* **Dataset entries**
"""
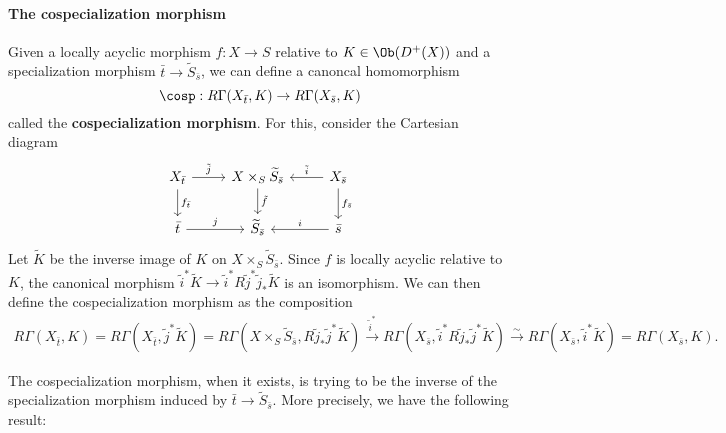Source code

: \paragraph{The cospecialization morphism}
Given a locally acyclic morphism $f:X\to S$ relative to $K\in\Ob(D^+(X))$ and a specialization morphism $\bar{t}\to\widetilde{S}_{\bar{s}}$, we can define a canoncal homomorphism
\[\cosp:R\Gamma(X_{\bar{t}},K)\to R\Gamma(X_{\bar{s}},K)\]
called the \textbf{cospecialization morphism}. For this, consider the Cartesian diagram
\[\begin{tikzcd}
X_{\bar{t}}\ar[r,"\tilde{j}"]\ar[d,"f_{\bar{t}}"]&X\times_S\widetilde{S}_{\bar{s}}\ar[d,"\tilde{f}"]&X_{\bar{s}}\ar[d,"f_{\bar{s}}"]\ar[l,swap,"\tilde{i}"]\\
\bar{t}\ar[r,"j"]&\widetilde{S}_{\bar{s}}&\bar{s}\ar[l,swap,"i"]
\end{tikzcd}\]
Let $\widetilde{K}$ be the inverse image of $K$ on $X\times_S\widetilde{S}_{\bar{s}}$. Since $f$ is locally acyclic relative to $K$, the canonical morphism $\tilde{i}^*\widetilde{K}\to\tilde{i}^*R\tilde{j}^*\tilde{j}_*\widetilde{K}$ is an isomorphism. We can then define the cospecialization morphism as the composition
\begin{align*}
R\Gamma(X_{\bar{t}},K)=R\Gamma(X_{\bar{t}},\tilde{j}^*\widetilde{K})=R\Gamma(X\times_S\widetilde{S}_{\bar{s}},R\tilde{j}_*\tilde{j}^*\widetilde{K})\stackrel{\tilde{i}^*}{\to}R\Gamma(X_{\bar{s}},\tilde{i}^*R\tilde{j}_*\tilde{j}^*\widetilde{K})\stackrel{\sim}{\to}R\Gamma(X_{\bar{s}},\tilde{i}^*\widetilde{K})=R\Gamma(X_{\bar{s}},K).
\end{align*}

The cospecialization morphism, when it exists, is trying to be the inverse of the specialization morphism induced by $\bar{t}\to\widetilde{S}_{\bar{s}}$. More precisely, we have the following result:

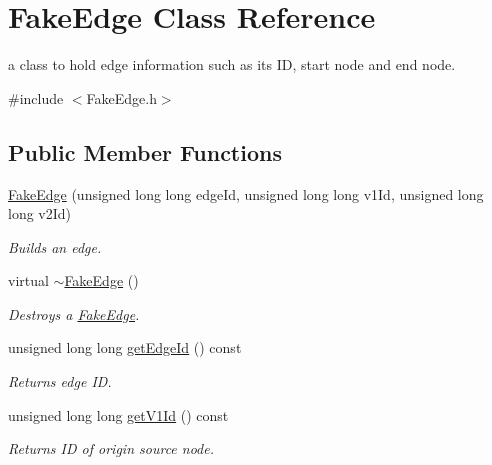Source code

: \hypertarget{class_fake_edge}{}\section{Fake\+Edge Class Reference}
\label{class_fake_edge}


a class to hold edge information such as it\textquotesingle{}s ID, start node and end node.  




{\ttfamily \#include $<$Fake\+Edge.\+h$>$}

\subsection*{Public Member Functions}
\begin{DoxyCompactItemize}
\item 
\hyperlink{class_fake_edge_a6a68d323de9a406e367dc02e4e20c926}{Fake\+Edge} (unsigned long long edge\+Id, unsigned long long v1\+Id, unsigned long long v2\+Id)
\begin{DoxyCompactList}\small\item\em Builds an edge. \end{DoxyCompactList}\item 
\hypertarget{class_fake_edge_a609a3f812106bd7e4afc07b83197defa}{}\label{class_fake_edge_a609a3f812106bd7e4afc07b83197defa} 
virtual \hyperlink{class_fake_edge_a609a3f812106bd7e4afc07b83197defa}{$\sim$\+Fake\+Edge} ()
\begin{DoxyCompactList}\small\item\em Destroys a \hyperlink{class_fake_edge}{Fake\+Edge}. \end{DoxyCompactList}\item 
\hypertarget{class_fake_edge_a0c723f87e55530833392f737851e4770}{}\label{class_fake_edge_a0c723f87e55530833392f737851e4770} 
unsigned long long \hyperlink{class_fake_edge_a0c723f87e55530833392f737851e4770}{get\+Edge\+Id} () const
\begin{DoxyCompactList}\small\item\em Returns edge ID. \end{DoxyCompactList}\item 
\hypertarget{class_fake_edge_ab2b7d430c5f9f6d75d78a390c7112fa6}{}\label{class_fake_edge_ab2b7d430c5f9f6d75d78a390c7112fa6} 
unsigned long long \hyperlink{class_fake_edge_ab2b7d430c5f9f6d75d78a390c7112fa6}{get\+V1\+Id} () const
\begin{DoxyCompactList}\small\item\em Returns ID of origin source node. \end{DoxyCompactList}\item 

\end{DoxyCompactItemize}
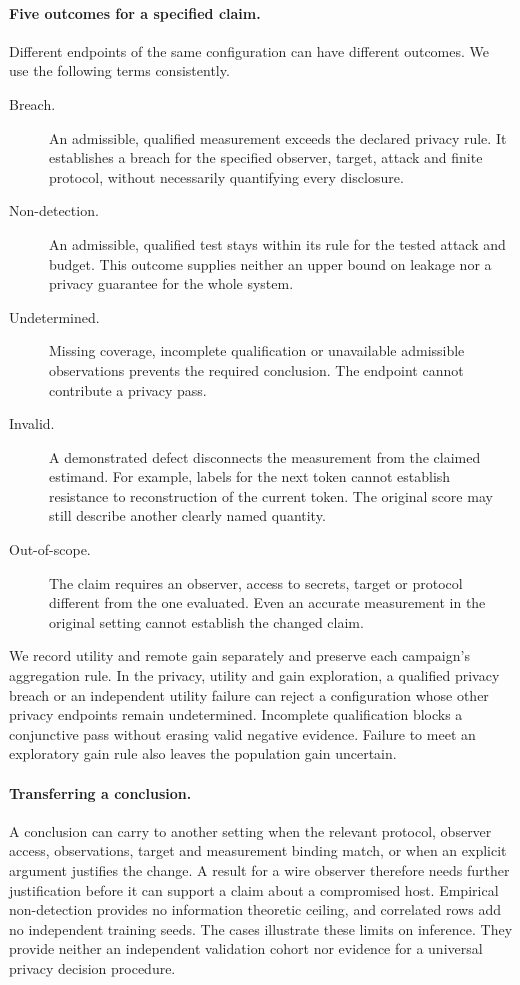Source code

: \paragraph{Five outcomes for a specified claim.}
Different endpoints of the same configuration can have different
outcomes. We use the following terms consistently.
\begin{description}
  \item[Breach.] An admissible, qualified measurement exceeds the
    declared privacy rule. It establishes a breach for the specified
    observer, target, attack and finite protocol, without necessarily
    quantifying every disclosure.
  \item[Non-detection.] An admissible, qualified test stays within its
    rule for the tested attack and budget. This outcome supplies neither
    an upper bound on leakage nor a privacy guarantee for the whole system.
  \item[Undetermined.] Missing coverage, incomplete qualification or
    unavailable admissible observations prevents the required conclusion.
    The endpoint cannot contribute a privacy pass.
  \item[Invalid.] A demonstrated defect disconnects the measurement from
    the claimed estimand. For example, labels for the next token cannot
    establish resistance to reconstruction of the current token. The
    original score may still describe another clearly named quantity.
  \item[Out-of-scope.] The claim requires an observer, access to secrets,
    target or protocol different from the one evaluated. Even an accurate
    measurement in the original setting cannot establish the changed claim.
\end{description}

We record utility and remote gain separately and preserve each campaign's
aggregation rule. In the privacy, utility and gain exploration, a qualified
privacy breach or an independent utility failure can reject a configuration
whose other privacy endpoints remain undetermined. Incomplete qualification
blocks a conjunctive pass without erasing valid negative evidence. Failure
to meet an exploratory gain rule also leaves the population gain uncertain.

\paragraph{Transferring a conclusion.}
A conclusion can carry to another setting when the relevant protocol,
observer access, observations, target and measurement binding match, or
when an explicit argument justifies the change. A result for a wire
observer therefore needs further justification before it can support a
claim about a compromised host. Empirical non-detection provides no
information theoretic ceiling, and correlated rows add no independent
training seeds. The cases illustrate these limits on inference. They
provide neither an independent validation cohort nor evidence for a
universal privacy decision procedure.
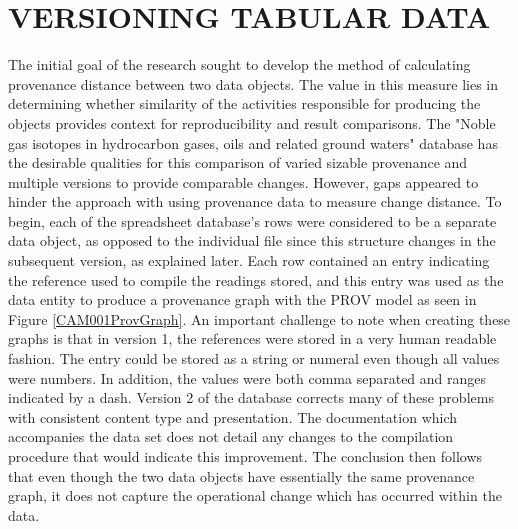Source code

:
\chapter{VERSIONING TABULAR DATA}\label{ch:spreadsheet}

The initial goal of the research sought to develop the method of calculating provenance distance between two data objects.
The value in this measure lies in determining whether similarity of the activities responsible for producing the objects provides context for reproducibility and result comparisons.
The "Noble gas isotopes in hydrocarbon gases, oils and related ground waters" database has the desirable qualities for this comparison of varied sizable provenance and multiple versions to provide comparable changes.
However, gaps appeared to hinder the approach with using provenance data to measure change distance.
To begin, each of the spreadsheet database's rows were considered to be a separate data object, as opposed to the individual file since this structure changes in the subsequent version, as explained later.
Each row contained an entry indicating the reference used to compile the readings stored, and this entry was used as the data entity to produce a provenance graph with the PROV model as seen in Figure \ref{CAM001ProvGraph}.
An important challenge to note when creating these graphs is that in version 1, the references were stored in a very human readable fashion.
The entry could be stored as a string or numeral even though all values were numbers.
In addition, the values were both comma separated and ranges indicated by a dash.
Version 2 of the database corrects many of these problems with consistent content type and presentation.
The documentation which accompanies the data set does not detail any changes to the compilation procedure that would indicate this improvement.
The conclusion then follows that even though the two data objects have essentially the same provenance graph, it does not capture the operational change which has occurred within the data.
"""
"""
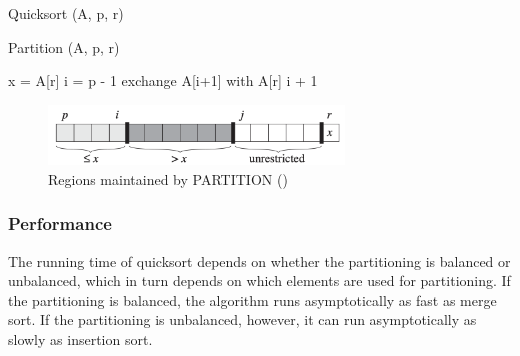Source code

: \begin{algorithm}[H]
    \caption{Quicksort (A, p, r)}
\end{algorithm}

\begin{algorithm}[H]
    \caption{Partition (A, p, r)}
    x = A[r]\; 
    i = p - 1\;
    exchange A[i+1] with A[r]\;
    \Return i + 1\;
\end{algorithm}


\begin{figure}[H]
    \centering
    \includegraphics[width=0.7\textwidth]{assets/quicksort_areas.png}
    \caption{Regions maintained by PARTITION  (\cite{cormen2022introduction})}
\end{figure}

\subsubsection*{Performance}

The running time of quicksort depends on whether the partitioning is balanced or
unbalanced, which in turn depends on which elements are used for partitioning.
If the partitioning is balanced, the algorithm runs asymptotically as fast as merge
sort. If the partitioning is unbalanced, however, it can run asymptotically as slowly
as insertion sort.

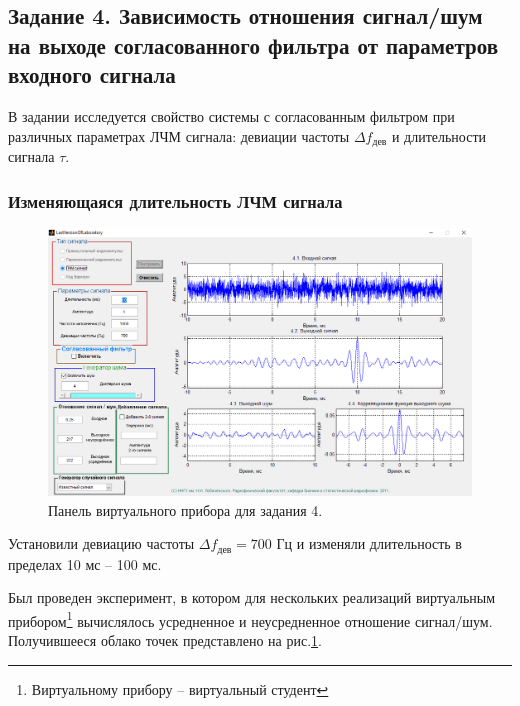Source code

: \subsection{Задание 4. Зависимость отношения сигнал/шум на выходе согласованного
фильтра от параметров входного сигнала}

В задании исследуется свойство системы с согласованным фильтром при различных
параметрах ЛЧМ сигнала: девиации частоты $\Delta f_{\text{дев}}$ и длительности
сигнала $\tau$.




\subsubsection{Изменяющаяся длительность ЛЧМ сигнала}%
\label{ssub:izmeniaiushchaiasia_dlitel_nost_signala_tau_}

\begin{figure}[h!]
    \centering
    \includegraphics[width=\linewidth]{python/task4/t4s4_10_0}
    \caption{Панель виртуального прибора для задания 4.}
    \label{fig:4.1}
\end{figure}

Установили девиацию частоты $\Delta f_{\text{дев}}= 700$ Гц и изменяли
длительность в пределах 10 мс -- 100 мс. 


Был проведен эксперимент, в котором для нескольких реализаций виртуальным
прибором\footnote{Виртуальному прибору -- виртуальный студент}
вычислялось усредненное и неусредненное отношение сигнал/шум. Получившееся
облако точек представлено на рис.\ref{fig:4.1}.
"""
* **What you have to do**
Give back exactly, and solely, the section of the data above bounded by the line containing "universal privacy decision procedure." and the line containing "The initial goal", both bounding lines included and pictures omitted.

* **Answer for the task**
universal privacy decision procedure.
Source code

:
\chapter{VERSIONING TABULAR DATA}\label{ch:spreadsheet}

The initial goal of the research sought to develop the method of calculating provenance distance between two data objects.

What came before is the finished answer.